明治から戦前、戦中まで
出典: フリー百科事典『ウィキペディア(Wikipedia)』 (2022/06/13 07:40 UTC 版)
「国土地理院」の記事における「明治から戦前、戦中まで」の解説
1869年6月(明治2年5月)設立の民部官庶務司戸籍地図掛を行政組織の 起源 とするが、近代政府としての測量・地図に関する制度的な嚆矢としては、行政官が府県・諸侯に対して発した1868年(明治元年)12月24日の沙汰にまで遡ることができる。
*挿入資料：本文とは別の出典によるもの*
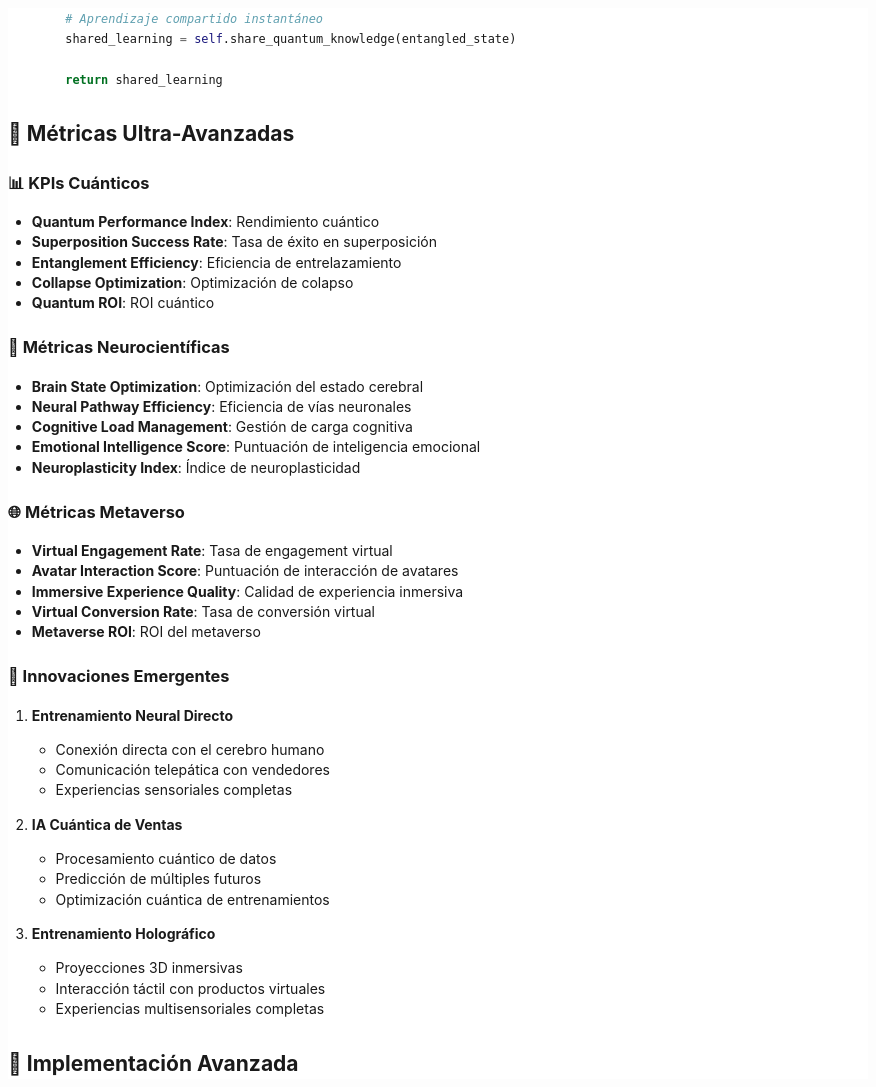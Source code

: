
 ```python
        # Aprendizaje compartido instantáneo
        shared_learning = self.share_quantum_knowledge(entangled_state)
        
        return shared_learning
```


## 🎯 Métricas Ultra-Avanzadas


### 📊 **KPIs Cuánticos**
- **Quantum Performance Index**: Rendimiento cuántico
- **Superposition Success Rate**: Tasa de éxito en superposición
- **Entanglement Efficiency**: Eficiencia de entrelazamiento
- **Collapse Optimization**: Optimización de colapso
- **Quantum ROI**: ROI cuántico


### 🧠 **Métricas Neurocientíficas**
- **Brain State Optimization**: Optimización del estado cerebral
- **Neural Pathway Efficiency**: Eficiencia de vías neuronales
- **Cognitive Load Management**: Gestión de carga cognitiva
- **Emotional Intelligence Score**: Puntuación de inteligencia emocional
- **Neuroplasticity Index**: Índice de neuroplasticidad


### 🌐 **Métricas Metaverso**
- **Virtual Engagement Rate**: Tasa de engagement virtual
- **Avatar Interaction Score**: Puntuación de interacción de avatares
- **Immersive Experience Quality**: Calidad de experiencia inmersiva
- **Virtual Conversion Rate**: Tasa de conversión virtual
- **Metaverse ROI**: ROI del metaverso


### 🌟 Innovaciones Emergentes

1. **Entrenamiento Neural Directo**
   - Conexión directa con el cerebro humano
   - Comunicación telepática con vendedores
   - Experiencias sensoriales completas

2. **IA Cuántica de Ventas**
   - Procesamiento cuántico de datos
   - Predicción de múltiples futuros
   - Optimización cuántica de entrenamientos

3. **Entrenamiento Holográfico**
   - Proyecciones 3D inmersivas
   - Interacción táctil con productos virtuales
   - Experiencias multisensoriales completas


## 🚀 Implementación Avanzada
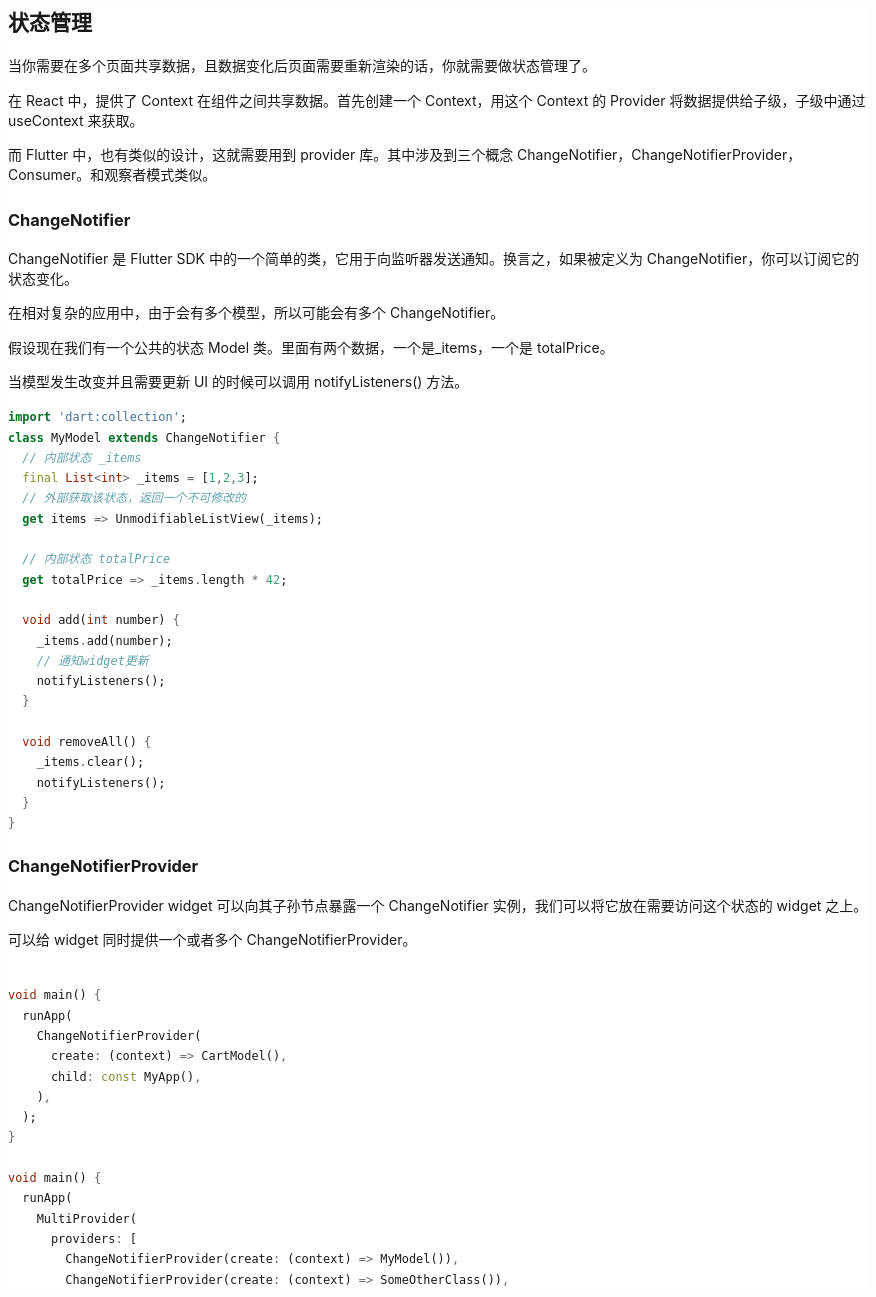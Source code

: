 ## 状态管理

当你需要在多个页面共享数据，且数据变化后页面需要重新渲染的话，你就需要做状态管理了。

在 React 中，提供了 Context 在组件之间共享数据。首先创建一个 Context，用这个 Context 的 Provider 将数据提供给子级，子级中通过 useContext 来获取。

而 Flutter 中，也有类似的设计，这就需要用到 provider 库。其中涉及到三个概念 ChangeNotifier，ChangeNotifierProvider，Consumer。和观察者模式类似。

### ChangeNotifier

ChangeNotifier 是 Flutter SDK 中的一个简单的类，它用于向监听器发送通知。换言之，如果被定义为 ChangeNotifier，你可以订阅它的状态变化。

在相对复杂的应用中，由于会有多个模型，所以可能会有多个 ChangeNotifier。

假设现在我们有一个公共的状态 Model 类。里面有两个数据，一个是\_items，一个是 totalPrice。

当模型发生改变并且需要更新 UI 的时候可以调用 notifyListeners() 方法。

```dart
import 'dart:collection';
class MyModel extends ChangeNotifier {
  // 内部状态 _items
  final List<int> _items = [1,2,3];
  // 外部获取该状态，返回一个不可修改的
  get items => UnmodifiableListView(_items);

  // 内部状态 totalPrice
  get totalPrice => _items.length * 42;

  void add(int number) {
    _items.add(number);
    // 通知widget更新
    notifyListeners();
  }

  void removeAll() {
    _items.clear();
    notifyListeners();
  }
}
```

### ChangeNotifierProvider

ChangeNotifierProvider widget 可以向其子孙节点暴露一个 ChangeNotifier 实例，我们可以将它放在需要访问这个状态的 widget 之上。

可以给 widget 同时提供一个或者多个 ChangeNotifierProvider。

```dart

void main() {
  runApp(
    ChangeNotifierProvider(
      create: (context) => CartModel(),
      child: const MyApp(),
    ),
  );
}

void main() {
  runApp(
    MultiProvider(
      providers: [
        ChangeNotifierProvider(create: (context) => MyModel()),
        ChangeNotifierProvider(create: (context) => SomeOtherClass()),
```
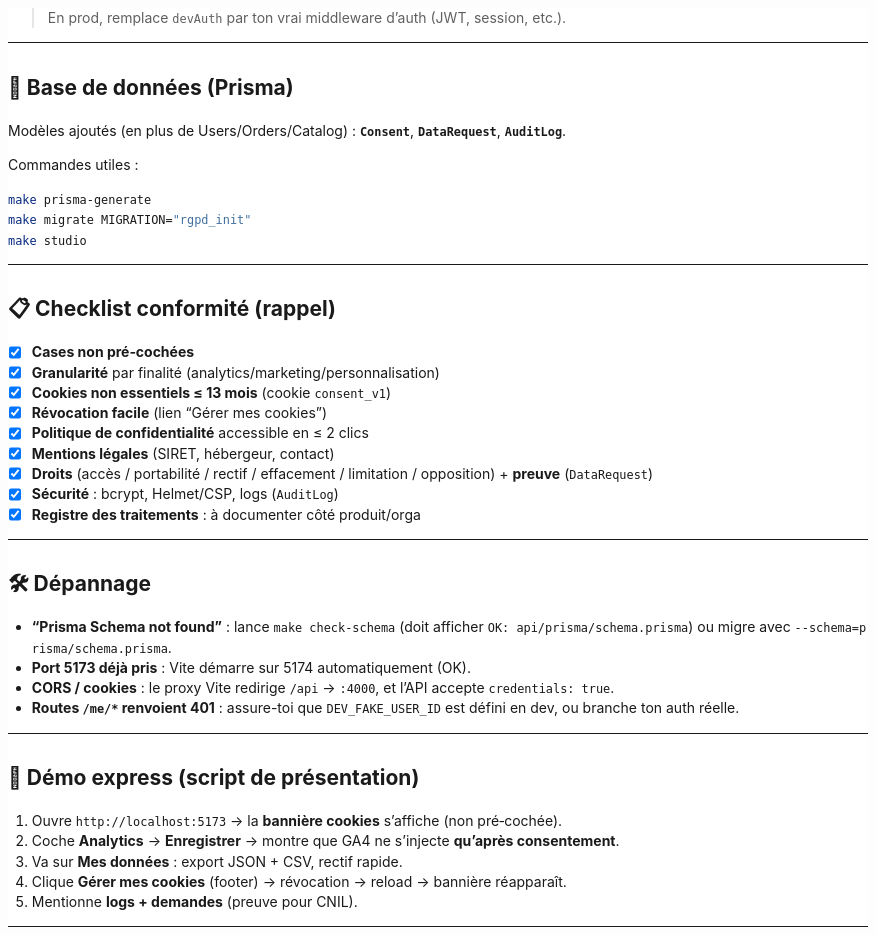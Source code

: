 > En prod, remplace `devAuth` par ton vrai middleware d’auth (JWT, session, etc.).

---

## 🧩 Base de données (Prisma)

Modèles ajoutés (en plus de Users/Orders/Catalog) : **`Consent`**, **`DataRequest`**, **`AuditLog`**.

Commandes utiles :
```bash
make prisma-generate
make migrate MIGRATION="rgpd_init"
make studio
```

---

## 📋 Checklist conformité (rappel)

- [x] **Cases non pré‑cochées**  
- [x] **Granularité** par finalité (analytics/marketing/personnalisation)  
- [x] **Cookies non essentiels ≤ 13 mois** (cookie `consent_v1`)  
- [x] **Révocation facile** (lien “Gérer mes cookies”)  
- [x] **Politique de confidentialité** accessible en ≤ 2 clics  
- [x] **Mentions légales** (SIRET, hébergeur, contact)  
- [x] **Droits** (accès / portabilité / rectif / effacement / limitation / opposition) + **preuve** (`DataRequest`)  
- [x] **Sécurité** : bcrypt, Helmet/CSP, logs (`AuditLog`)  
- [x] **Registre des traitements** : à documenter côté produit/orga  

---

## 🛠️ Dépannage

- **“Prisma Schema not found”** : lance `make check-schema` (doit afficher `OK: api/prisma/schema.prisma`) ou migre avec `--schema=prisma/schema.prisma`.
- **Port 5173 déjà pris** : Vite démarre sur 5174 automatiquement (OK).
- **CORS / cookies** : le proxy Vite redirige `/api` → `:4000`, et l’API accepte `credentials: true`.
- **Routes `/me/*` renvoient 401** : assure-toi que `DEV_FAKE_USER_ID` est défini en dev, ou branche ton auth réelle.

---

## 🎤 Démo express (script de présentation)

1. Ouvre `http://localhost:5173` → la **bannière cookies** s’affiche (non pré‑cochée).  
2. Coche **Analytics** → **Enregistrer** → montre que GA4 ne s’injecte **qu’après consentement**.  
3. Va sur **Mes données** : export JSON + CSV, rectif rapide.  
4. Clique **Gérer mes cookies** (footer) → révocation → reload → bannière réapparaît.  
5. Mentionne **logs + demandes** (preuve pour CNIL).

---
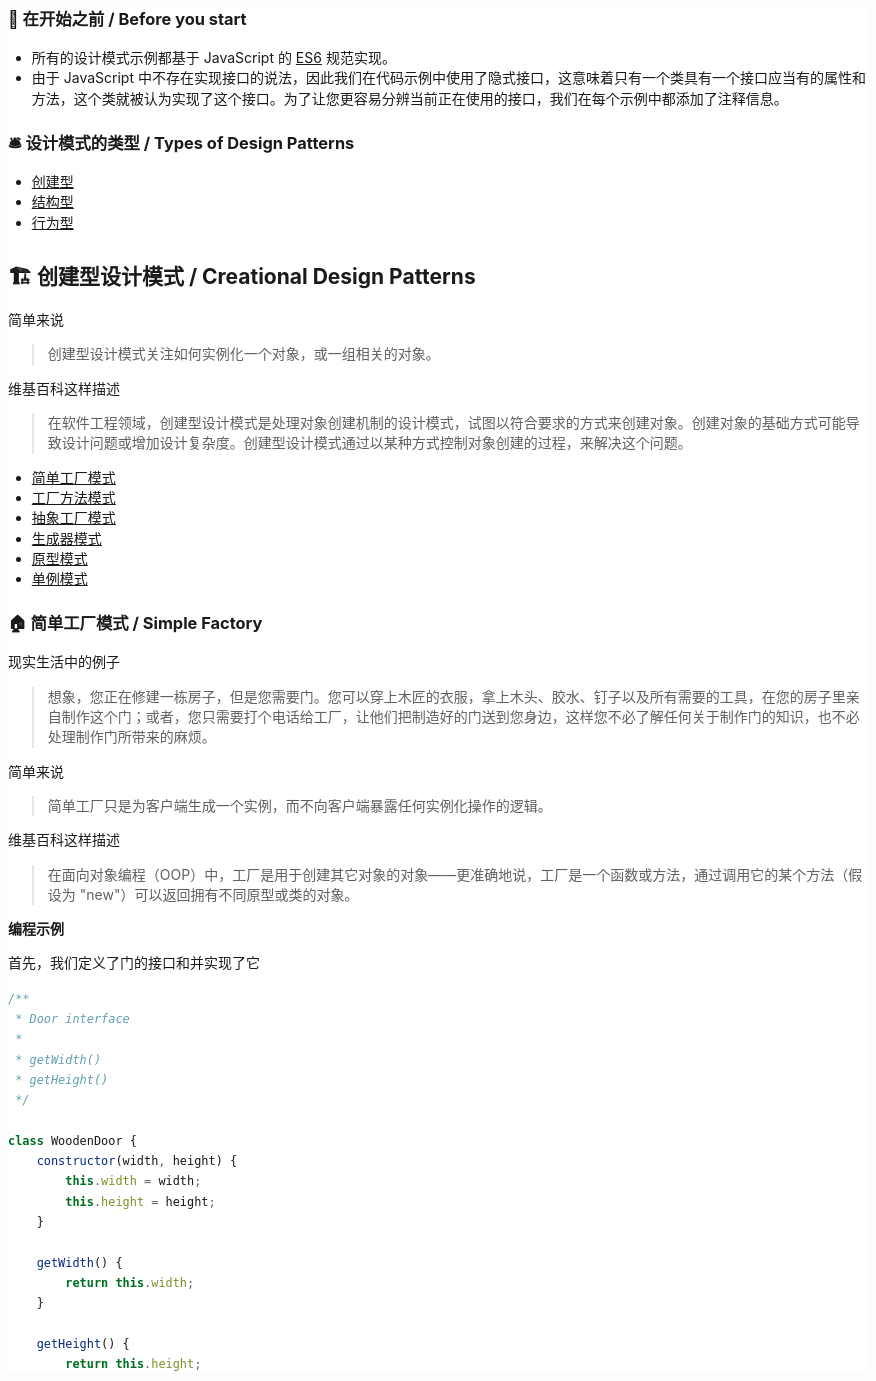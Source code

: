 ### 🐢 在开始之前 / Before you start

-   所有的设计模式示例都基于 JavaScript 的 [ES6](https://github.com/lukehoban/es6features) 规范实现。
-   由于 JavaScript 中不存在实现接口的说法，因此我们在代码示例中使用了隐式接口，这意味着只有一个类具有一个接口应当有的属性和方法，这个类就被认为实现了这个接口。为了让您更容易分辨当前正在使用的接口，我们在每个示例中都添加了注释信息。

### 🛎️ 设计模式的类型 / Types of Design Patterns

-   [创建型](#%EF%B8%8F-创建型设计模式--creational-design-patterns)
-   [结构型](#-结构型设计模式--structural-design-patterns)
-   [行为型](#-行为型设计模式--behavioral-design-patterns)

## 🏗️ 创建型设计模式 / Creational Design Patterns

简单来说

> 创建型设计模式关注如何实例化一个对象，或一组相关的对象。

维基百科这样描述

> 在软件工程领域，创建型设计模式是处理对象创建机制的设计模式，试图以符合要求的方式来创建对象。创建对象的基础方式可能导致设计问题或增加设计复杂度。创建型设计模式通过以某种方式控制对象创建的过程，来解决这个问题。

-   [简单工厂模式](#-简单工厂模式--simple-factory)
-   [工厂方法模式](#-工厂方法模式--factory-method)
-   [抽象工厂模式](#-抽象工厂模式--abstract-factory)
-   [生成器模式](#-生成器模式--builder)
-   [原型模式](#-原型模式--prototype)
-   [单例模式](#-单例模式--singleton)

### 🏠 简单工厂模式 / Simple Factory

现实生活中的例子

> 想象，您正在修建一栋房子，但是您需要门。您可以穿上木匠的衣服，拿上木头、胶水、钉子以及所有需要的工具，在您的房子里亲自制作这个门；或者，您只需要打个电话给工厂，让他们把制造好的门送到您身边，这样您不必了解任何关于制作门的知识，也不必处理制作门所带来的麻烦。

简单来说

> 简单工厂只是为客户端生成一个实例，而不向客户端暴露任何实例化操作的逻辑。

维基百科这样描述

> 在面向对象编程（OOP）中，工厂是用于创建其它对象的对象——更准确地说，工厂是一个函数或方法，通过调用它的某个方法（假设为 "new"）可以返回拥有不同原型或类的对象。

**编程示例**

首先，我们定义了门的接口和并实现了它

```js
/**
 * Door interface
 *
 * getWidth()
 * getHeight()
 */

class WoodenDoor {
    constructor(width, height) {
        this.width = width;
        this.height = height;
    }

    getWidth() {
        return this.width;
    }

    getHeight() {
        return this.height;
```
戸籍地図掛は翌1870年(明治3年)には民部省地理司へと拡充し、翌1871年(明治4年)の民部省廃止に伴い測量地図作成業務は新設された工部省測量司に、同じく戸籍業務は大蔵省租税寮へ移管。内務省設置の1873年(明治6年)の翌年1月には、太政官達により、同省に地理寮が発足した。その後、同年8月発布の太政官達により、測量司(元工部省)及び太政官正院内史地誌課の業務等を移管統合しつつ、1877年(明治10年)に太政官達第3号により「内務省地理局」と改称され、全国大三角測量と地籍調査の実施を主要業務とした。 一方で、1871年(明治4年)7月、兵部省に「機務密謀ニ参畫シ地圖政誌ヲ編輯シ並ニ間諜通報等ノ事ヲ掌ル」ことを目的に陸軍参謀局が設けられ、「平時ニ在リ是ヲ諸地方ニ分遣シ地理ヲ測量セシメ地圖ヲ製スルノ用ニ供スル事」として間諜隊が置かれた。翌年の2月に兵部省が陸軍・海軍両省に分割された際には陸軍省参謀局として存置されたが、1873年(明治6年)4月、「陸軍文庫・測量地圖・繪圖彫刻・兵史並兵家政誌蒐輯」を掌る陸軍省第六局(翌年再び参謀局と改称)となった。さらに、1878年(明治11年)12月、陸軍省参謀局の廃止と参謀本部設置を機に、同部の地図課・測量課として拡充・改称された。 このように、一時期日本における測地測量は内務省地理局と参謀本部測量課により二元的に実施されてきたが、1884年(明治17年)6月26日、一連の太政官達によって地理行政の業務が整理され、内務省地理局から大三角測量業務を参謀本部に移管、以後、同局の主な業務は地誌編纂中心に縮小された。これに伴い参謀本部の地図課・測量課は「測量局」へと拡充(1884年9月)、さらに参謀本部の一局から分離され陸地測量部として本部長直属の独立官庁となるのは1888年(明治21年)5月である。全国規模の陸地部における測量を統括するという原則は第二次世界大戦終戦時まで継続され、1945年(昭和20年)には東京大空襲を受けて各部署毎に長野県松本盆地に分散疎開した。